La région de Sherbrooke manque cruellement de travailleurs qualifiés

Rédigé par: Le Journal de Montréal - Shanny Hallé - Agence QMI

Un manque de main-d'oeuvre historique! C'est ainsi que Sherbrooke Innopole qualifie la situation.

«C’est assez critique. Non, de mémoire, je n’ai jamais vécu ça. Le premier enjeu qui vient en top de liste, ce n’est pas le besoin de financement, ou de trouver des clients. Non, c’est la main-d’œuvre», explique Josée Fortin de Sherbrooke Innopole.

Des machinistes, des soudeurs, des journaliers… Dans le parc industriel de Sherbrooke, près d’une entreprise sur deux est à la recherche de main-d’oeuvre.

Chez De la Fontaine, on doit combler une quinzaine de postes d’ici l’automne.

«Je pense que dans toutes les entreprises actuellement, on est à la recherche de personnel. C’est sûr qu’on veut attirer les meilleurs candidats, les personnes les plus qualifiées», explique Geneviève Couture, conseillère marketing et ressources humaines, chez De la Fontaine.

Actuellement, le taux de chômage se situe en bas de 6 % en région. Toutefois, il est difficile de chiffrer le nombre de postes vacants dans la région.

«Le recrutement de masse est un gros défi. On participe, on essaie de toutes les façons de recruter, avec des programmes de référencement, des employés. Mais ce n’est pas facile d’aller chercher des cv», explique Martin Ball, président et chef à la direction de Wiptec Pick, Pack & Ship.

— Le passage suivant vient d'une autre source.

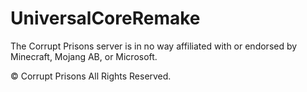 # UniversalCoreRemake
The Corrupt Prisons server is in no way affiliated with or endorsed by Minecraft, Mojang AB, or Microsoft.

© Corrupt Prisons All Rights Reserved.
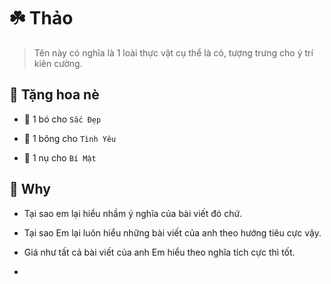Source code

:# ☘️ Thảo

> Tên này có nghĩa là 1 loài thực vật cụ thể là cỏ, tượng trưng cho ý trí kiên cường.

## 🌻 Tặng hoa nè

+ 💐 1 bó cho `Sắc Đẹp`

+ 🌹 1 bông cho `Tình Yêu`

+ 🌷 1 nụ cho `Bí Mật`

## 🥲 Why

+ Tại sao em lại hiểu nhầm ý nghĩa của bài viết đó chứ.

+ Tại sao Em lại luôn hiểu những bài viết của anh theo hướng tiêu cực vậy.

+ Giá như tất cả bài viết của anh Em hiểu theo nghĩa tích cực thì tốt.

+ 
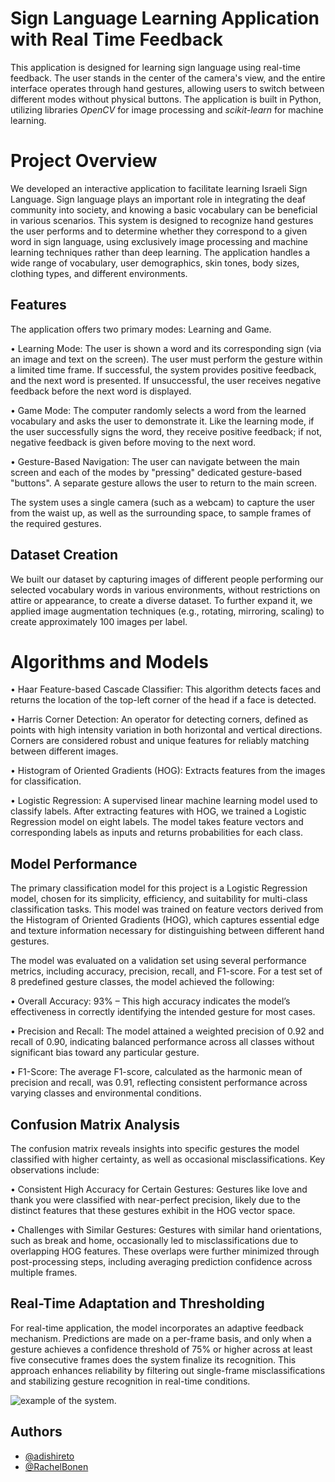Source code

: # Sign Language Learning Application with Real Time Feedback

This application is designed for learning sign language using real-time feedback. The user stands in the center of the camera's view, and the entire interface operates through hand gestures, allowing users to switch between different modes without physical buttons. The application is built in Python, utilizing libraries *OpenCV* for image processing and *scikit-learn* for machine learning.
# Project Overview
We developed an interactive application to facilitate learning Israeli Sign Language. Sign language plays an important role in integrating the deaf community into society, and knowing a basic vocabulary can be beneficial in various scenarios. This system is designed to recognize hand gestures the user performs and to determine whether they correspond to a given word in sign language, using exclusively image processing and machine learning techniques rather than deep learning. The application handles a wide range of vocabulary, user demographics, skin tones, body sizes, clothing types, and different environments.

## Features

The application offers two primary modes: Learning and Game.

•	Learning Mode: The user is shown a word and its corresponding sign (via an image and text on the screen). The user must perform the gesture within a limited time frame. If successful, the system provides positive feedback, and the next word is presented. If unsuccessful, the user receives negative feedback before the next word is displayed.

•	Game Mode: The computer randomly selects a word from the learned vocabulary and asks the user to demonstrate it. Like the learning mode, if the user successfully signs the word, they receive positive feedback; if not, negative feedback is given before moving to the next word.

• Gesture-Based Navigation: The user can navigate between the main screen and each of the modes by "pressing" dedicated gesture-based "buttons". A separate gesture allows the user to return to the main screen.

The system uses a single camera (such as a webcam) to capture the user from the waist up, as well as the surrounding space, to sample frames of the required gestures.

## Dataset Creation
We built our dataset by capturing images of different people performing our selected vocabulary words in various environments, without restrictions on attire or appearance, to create a diverse dataset. To further expand it, we applied image augmentation techniques (e.g., rotating, mirroring, scaling) to create approximately 100 images per label.

# Algorithms and Models

•	Haar Feature-based Cascade Classifier: This algorithm detects faces and returns the location of the top-left corner of the head if a face is detected.

•	Harris Corner Detection: An operator for detecting corners, defined as points with high intensity variation in both horizontal and vertical directions. Corners are considered robust and unique features for reliably matching between different images.

•	Histogram of Oriented Gradients (HOG): Extracts features from the images for classification.

•	Logistic Regression: A supervised linear machine learning model used to classify labels. After extracting features with HOG, we trained a Logistic Regression model on eight labels. The model takes feature vectors and corresponding labels as inputs and returns probabilities for each class.

## Model Performance
The primary classification model for this project is a Logistic Regression model, chosen for its simplicity, efficiency, and suitability for multi-class classification tasks. This model was trained on feature vectors derived from the Histogram of Oriented Gradients (HOG), which captures essential edge and texture information necessary for distinguishing between different hand gestures. 

The model was evaluated on a validation set using several performance metrics, including accuracy, precision, recall, and F1-score. For a test set of 8 predefined gesture classes, the model achieved the following:

• Overall Accuracy: 93% – This high accuracy indicates the model’s effectiveness in correctly identifying the intended gesture for most cases.

• Precision and Recall: The model attained a weighted precision of 0.92 and recall of 0.90, indicating balanced performance across all classes without significant bias toward any particular gesture.

• F1-Score: The average F1-score, calculated as the harmonic mean of precision and recall, was 0.91, reflecting consistent performance across varying classes and environmental conditions.

## Confusion Matrix Analysis
The confusion matrix reveals insights into specific gestures the model classified with higher certainty, as well as occasional misclassifications. Key observations include:

• Consistent High Accuracy for Certain Gestures: Gestures like love and thank you were classified with near-perfect precision, likely due to the distinct features that these gestures exhibit in the HOG vector space.

• Challenges with Similar Gestures: Gestures with similar hand orientations, such as break and home, occasionally led to misclassifications due to overlapping HOG features. These overlaps were further minimized through post-processing steps, including averaging prediction confidence across multiple frames.

## Real-Time Adaptation and Thresholding
For real-time application, the model incorporates an adaptive feedback mechanism. Predictions are made on a per-frame basis, and only when a gesture achieves a confidence threshold of 75% or higher across at least five consecutive frames does the system finalize its recognition. This approach enhances reliability by filtering out single-frame misclassifications and stabilizing gesture recognition in real-time conditions.

![example of the system.](assets/example_of_the_system.png)
## Authors

- [@adishireto](https://www.github.com/adishireto)
- [@RachelBonen](https://www.github.com/RachelBonen)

Cinquante employés de Neptune Technologies ont perdu leur emploi cette semaine. Toutefois, ils ne risquent pas de rester sur le chômage bien longtemps. Une vingtaine s’entre eux sont déjà en processus pour être relocalisés.

«Avec la situation de plein emploi actuel, ça va être très facile pour ces employés-là de se replacer», ajoute Mme Fortin.

Le manque d’employés peut avoir des conséquences importantes, comme freiner le développement et la croissance de certaines entreprises.

«Il va falloir être imaginatif et penser à l’extérieur de la boîte, mais on pense déjà à des avenues, à des solutions», dit Mme Fortin.

Pour sortir de cette impasse, Sherbrooke Innopole planche sur des stratégies comme l’automatisation des procédés, la valorisation des emplois auprès des jeunes, et développer les programmes de stages et de rétention des étudiants étrangers.